* **Problem statement**:
Return the listing exactly, please; no pictures.

* **The data**:
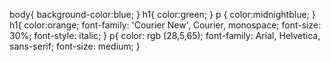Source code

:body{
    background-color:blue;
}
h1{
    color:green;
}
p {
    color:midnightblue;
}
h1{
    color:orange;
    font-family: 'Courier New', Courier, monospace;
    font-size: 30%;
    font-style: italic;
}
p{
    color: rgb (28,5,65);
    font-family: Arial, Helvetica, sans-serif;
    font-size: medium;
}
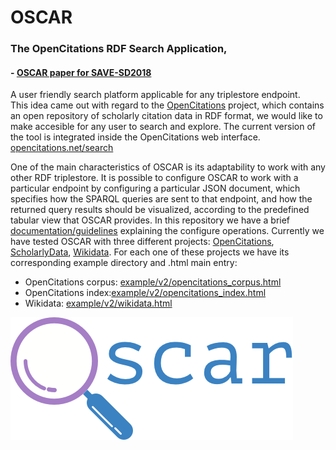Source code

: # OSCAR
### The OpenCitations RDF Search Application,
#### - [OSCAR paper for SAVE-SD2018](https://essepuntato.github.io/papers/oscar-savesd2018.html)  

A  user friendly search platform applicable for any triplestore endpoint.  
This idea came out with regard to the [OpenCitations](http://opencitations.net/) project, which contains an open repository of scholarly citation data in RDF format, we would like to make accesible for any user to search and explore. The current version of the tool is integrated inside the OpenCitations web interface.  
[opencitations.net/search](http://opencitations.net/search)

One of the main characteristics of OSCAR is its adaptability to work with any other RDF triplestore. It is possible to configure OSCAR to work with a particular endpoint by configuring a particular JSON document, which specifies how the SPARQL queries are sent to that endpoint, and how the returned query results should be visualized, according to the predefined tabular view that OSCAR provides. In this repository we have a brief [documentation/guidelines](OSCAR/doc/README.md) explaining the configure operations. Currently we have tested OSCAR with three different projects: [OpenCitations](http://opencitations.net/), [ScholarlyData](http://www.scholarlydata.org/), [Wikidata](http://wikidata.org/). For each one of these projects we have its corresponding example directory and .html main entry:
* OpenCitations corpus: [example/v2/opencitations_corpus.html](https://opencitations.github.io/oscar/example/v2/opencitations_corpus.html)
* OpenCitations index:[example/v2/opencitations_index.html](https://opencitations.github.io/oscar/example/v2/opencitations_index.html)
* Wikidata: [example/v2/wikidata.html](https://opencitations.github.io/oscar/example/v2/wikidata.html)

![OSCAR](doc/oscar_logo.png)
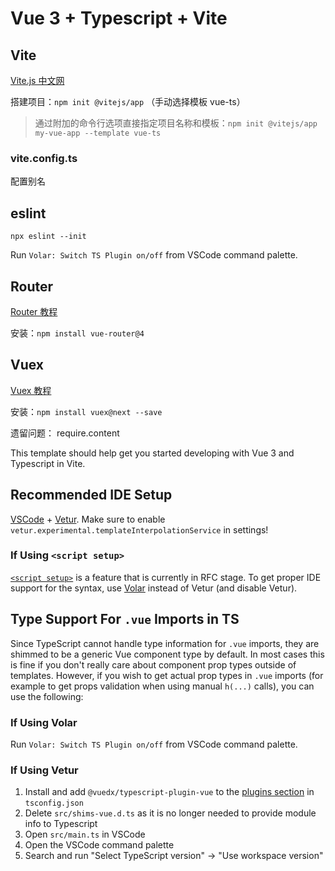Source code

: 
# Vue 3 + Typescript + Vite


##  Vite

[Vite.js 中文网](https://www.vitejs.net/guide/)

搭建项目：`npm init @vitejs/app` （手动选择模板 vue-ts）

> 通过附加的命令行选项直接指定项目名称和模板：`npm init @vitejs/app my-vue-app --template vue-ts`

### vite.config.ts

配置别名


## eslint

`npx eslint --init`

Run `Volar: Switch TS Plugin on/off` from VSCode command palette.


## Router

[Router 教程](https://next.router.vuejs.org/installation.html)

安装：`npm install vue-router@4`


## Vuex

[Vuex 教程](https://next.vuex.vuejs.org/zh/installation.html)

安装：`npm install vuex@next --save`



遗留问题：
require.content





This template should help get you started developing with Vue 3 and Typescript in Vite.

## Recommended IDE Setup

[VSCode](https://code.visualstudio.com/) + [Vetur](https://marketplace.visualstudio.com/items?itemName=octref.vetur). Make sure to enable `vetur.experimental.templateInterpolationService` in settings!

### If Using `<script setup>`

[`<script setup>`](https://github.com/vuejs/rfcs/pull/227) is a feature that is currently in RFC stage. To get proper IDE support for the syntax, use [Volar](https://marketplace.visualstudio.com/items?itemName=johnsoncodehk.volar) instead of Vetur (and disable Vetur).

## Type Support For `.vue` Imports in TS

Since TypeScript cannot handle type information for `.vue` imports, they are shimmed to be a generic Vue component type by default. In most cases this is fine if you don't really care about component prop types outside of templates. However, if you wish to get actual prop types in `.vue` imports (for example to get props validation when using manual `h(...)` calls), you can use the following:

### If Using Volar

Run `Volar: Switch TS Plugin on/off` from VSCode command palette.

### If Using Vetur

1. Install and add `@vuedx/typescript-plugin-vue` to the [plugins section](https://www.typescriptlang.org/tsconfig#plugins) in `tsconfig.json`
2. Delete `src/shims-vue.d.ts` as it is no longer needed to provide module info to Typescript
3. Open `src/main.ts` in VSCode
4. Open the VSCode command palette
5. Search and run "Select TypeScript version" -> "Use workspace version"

* **Your solution**:
Source code

:body{
    background-color:blue;
}
h1{
    color:green;
}
p {
    color:midnightblue;
}
h1{
    color:orange;
    font-family: 'Courier New', Courier, monospace;
    font-size: 30%;
    font-style: italic;
}
p{
    color: rgb (28,5,65);
    font-family: Arial, Helvetica, sans-serif;
    font-size: medium;
}
Source code

: # OSCAR
### The OpenCitations RDF Search Application,
#### - [OSCAR paper for SAVE-SD2018](https://essepuntato.github.io/papers/oscar-savesd2018.html)  

A  user friendly search platform applicable for any triplestore endpoint.  
This idea came out with regard to the [OpenCitations](http://opencitations.net/) project, which contains an open repository of scholarly citation data in RDF format, we would like to make accesible for any user to search and explore. The current version of the tool is integrated inside the OpenCitations web interface.  
[opencitations.net/search](http://opencitations.net/search)

One of the main characteristics of OSCAR is its adaptability to work with any other RDF triplestore. It is possible to configure OSCAR to work with a particular endpoint by configuring a particular JSON document, which specifies how the SPARQL queries are sent to that endpoint, and how the returned query results should be visualized, according to the predefined tabular view that OSCAR provides. In this repository we have a brief [documentation/guidelines](OSCAR/doc/README.md) explaining the configure operations. Currently we have tested OSCAR with three different projects: [OpenCitations](http://opencitations.net/), [ScholarlyData](http://www.scholarlydata.org/), [Wikidata](http://wikidata.org/). For each one of these projects we have its corresponding example directory and .html main entry:
* OpenCitations corpus: [example/v2/opencitations_corpus.html](https://opencitations.github.io/oscar/example/v2/opencitations_corpus.html)
* OpenCitations index:[example/v2/opencitations_index.html](https://opencitations.github.io/oscar/example/v2/opencitations_index.html)
* Wikidata: [example/v2/wikidata.html](https://opencitations.github.io/oscar/example/v2/wikidata.html)

![OSCAR](doc/oscar_logo.png)
Source code

: 
# Vue 3 + Typescript + Vite


##  Vite

[Vite.js 中文网](https://www.vitejs.net/guide/)

搭建项目：`npm init @vitejs/app` （手动选择模板 vue-ts）

> 通过附加的命令行选项直接指定项目名称和模板：`npm init @vitejs/app my-vue-app --template vue-ts`

### vite.config.ts

配置别名


## eslint

`npx eslint --init`

Run `Volar: Switch TS Plugin on/off` from VSCode command palette.


## Router

[Router 教程](https://next.router.vuejs.org/installation.html)

安装：`npm install vue-router@4`


## Vuex

[Vuex 教程](https://next.vuex.vuejs.org/zh/installation.html)

安装：`npm install vuex@next --save`



遗留问题：
require.content





This template should help get you started developing with Vue 3 and Typescript in Vite.

## Recommended IDE Setup

[VSCode](https://code.visualstudio.com/) + [Vetur](https://marketplace.visualstudio.com/items?itemName=octref.vetur). Make sure to enable `vetur.experimental.templateInterpolationService` in settings!

### If Using `<script setup>`

[`<script setup>`](https://github.com/vuejs/rfcs/pull/227) is a feature that is currently in RFC stage. To get proper IDE support for the syntax, use [Volar](https://marketplace.visualstudio.com/items?itemName=johnsoncodehk.volar) instead of Vetur (and disable Vetur).

## Type Support For `.vue` Imports in TS

Since TypeScript cannot handle type information for `.vue` imports, they are shimmed to be a generic Vue component type by default. In most cases this is fine if you don't really care about component prop types outside of templates. However, if you wish to get actual prop types in `.vue` imports (for example to get props validation when using manual `h(...)` calls), you can use the following:

### If Using Volar

Run `Volar: Switch TS Plugin on/off` from VSCode command palette.

### If Using Vetur

1. Install and add `@vuedx/typescript-plugin-vue` to the [plugins section](https://www.typescriptlang.org/tsconfig#plugins) in `tsconfig.json`
2. Delete `src/shims-vue.d.ts` as it is no longer needed to provide module info to Typescript
3. Open `src/main.ts` in VSCode
4. Open the VSCode command palette
5. Search and run "Select TypeScript version" -> "Use workspace version"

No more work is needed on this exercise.